(Records from a dataset)
* * *

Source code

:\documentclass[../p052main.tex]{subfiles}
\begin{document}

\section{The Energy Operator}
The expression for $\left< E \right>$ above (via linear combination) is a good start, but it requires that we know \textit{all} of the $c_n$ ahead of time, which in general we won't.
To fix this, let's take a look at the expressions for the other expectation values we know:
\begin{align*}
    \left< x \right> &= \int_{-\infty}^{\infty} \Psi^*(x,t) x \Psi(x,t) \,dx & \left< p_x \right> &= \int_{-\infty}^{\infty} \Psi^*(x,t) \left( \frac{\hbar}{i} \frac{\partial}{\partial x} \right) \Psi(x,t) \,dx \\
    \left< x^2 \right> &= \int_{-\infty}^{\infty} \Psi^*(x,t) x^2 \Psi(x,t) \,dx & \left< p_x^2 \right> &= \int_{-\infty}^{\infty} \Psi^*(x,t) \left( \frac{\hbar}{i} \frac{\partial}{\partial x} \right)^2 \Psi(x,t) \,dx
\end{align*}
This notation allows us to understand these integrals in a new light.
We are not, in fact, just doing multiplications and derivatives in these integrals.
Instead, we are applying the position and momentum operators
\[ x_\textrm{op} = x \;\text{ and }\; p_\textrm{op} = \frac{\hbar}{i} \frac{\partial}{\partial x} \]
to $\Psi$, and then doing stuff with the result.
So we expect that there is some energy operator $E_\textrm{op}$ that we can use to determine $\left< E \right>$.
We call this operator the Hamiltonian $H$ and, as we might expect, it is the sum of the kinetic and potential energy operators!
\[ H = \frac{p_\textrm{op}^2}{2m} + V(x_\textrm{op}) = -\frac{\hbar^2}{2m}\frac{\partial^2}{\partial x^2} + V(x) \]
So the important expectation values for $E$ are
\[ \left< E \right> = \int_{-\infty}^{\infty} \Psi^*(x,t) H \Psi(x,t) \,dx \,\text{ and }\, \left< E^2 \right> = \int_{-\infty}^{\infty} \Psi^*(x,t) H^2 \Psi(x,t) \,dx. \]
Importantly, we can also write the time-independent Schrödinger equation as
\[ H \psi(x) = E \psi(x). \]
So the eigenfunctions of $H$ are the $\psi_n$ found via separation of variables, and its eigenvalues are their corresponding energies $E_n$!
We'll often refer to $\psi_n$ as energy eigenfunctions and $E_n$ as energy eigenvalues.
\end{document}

* * *

- _WORK TO BE COMPLETED_
Where the word "eigenfunctions" appears in a line of the entries, copy that line.

- _FINISHED EXERCISE_
So the eigenfunctions of $H$ are the $\psi_n$ found via separation of variables, and its eigenvalues are their corresponding energies $E_n$!
We'll often refer to $\psi_n$ as energy eigenfunctions and $E_n$ as energy eigenvalues.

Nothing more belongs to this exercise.